## Your instructions
Begin with the line that has "2. Crie uma". Give it and every line after it again, exactly, through the end of the entries below.

## Excerpted data
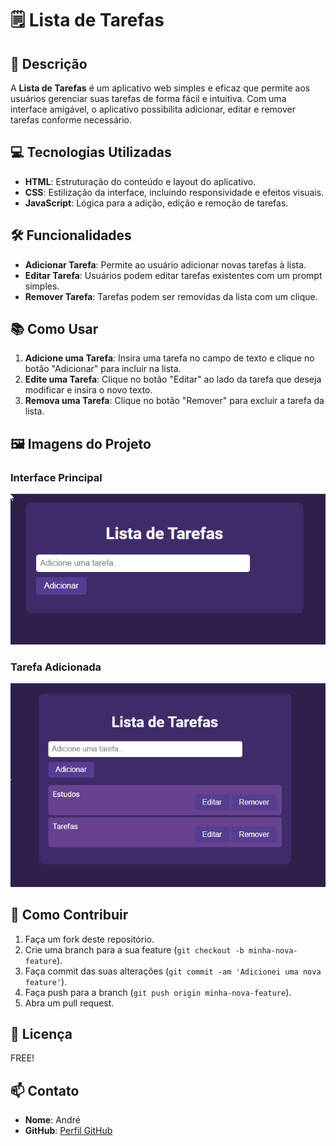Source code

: # 🗒️ Lista de Tarefas

## 📖 Descrição
A **Lista de Tarefas** é um aplicativo web simples e eficaz que permite aos usuários gerenciar suas tarefas de forma fácil e intuitiva. Com uma interface amigável, o aplicativo possibilita adicionar, editar e remover tarefas conforme necessário.

## 💻 Tecnologias Utilizadas
- **HTML**: Estruturação do conteúdo e layout do aplicativo.
- **CSS**: Estilização da interface, incluindo responsividade e efeitos visuais.
- **JavaScript**: Lógica para a adição, edição e remoção de tarefas.

## 🛠️ Funcionalidades
- **Adicionar Tarefa**: Permite ao usuário adicionar novas tarefas à lista.
- **Editar Tarefa**: Usuários podem editar tarefas existentes com um prompt simples.
- **Remover Tarefa**: Tarefas podem ser removidas da lista com um clique.

## 📚 Como Usar
1. **Adicione uma Tarefa**: Insira uma tarefa no campo de texto e clique no botão "Adicionar" para incluir na lista.
2. **Edite uma Tarefa**: Clique no botão "Editar" ao lado da tarefa que deseja modificar e insira o novo texto.
3. **Remova uma Tarefa**: Clique no botão "Remover" para excluir a tarefa da lista.

## 🖼️ Imagens do Projeto
### Interface Principal
![Interface Principal](./assets/principal.png)

### Tarefa Adicionada
![Tarefa Adicionada](./assets/principal2.png)

## 🤝 Como Contribuir
1. Faça um fork deste repositório.
2. Crie uma branch para a sua feature (`git checkout -b minha-nova-feature`).
3. Faça commit das suas alterações (`git commit -am 'Adicionei uma nova feature'`).
4. Faça push para a branch (`git push origin minha-nova-feature`).
5. Abra um pull request.

## 📜 Licença
FREE!

## 📫 Contato
- **Nome**: André
- **GitHub**: [Perfil GitHub](https://github.com/4ndredev21)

## Result for this exercise
2. Crie uma branch para a sua feature (`git checkout -b minha-nova-feature`).
3. Faça commit das suas alterações (`git commit -am 'Adicionei uma nova feature'`).
4. Faça push para a branch (`git push origin minha-nova-feature`).
5. Abra um pull request.

## 📜 Licença
FREE!

## 📫 Contato
- **Nome**: André
- **GitHub**: [Perfil GitHub](https://github.com/4ndredev21)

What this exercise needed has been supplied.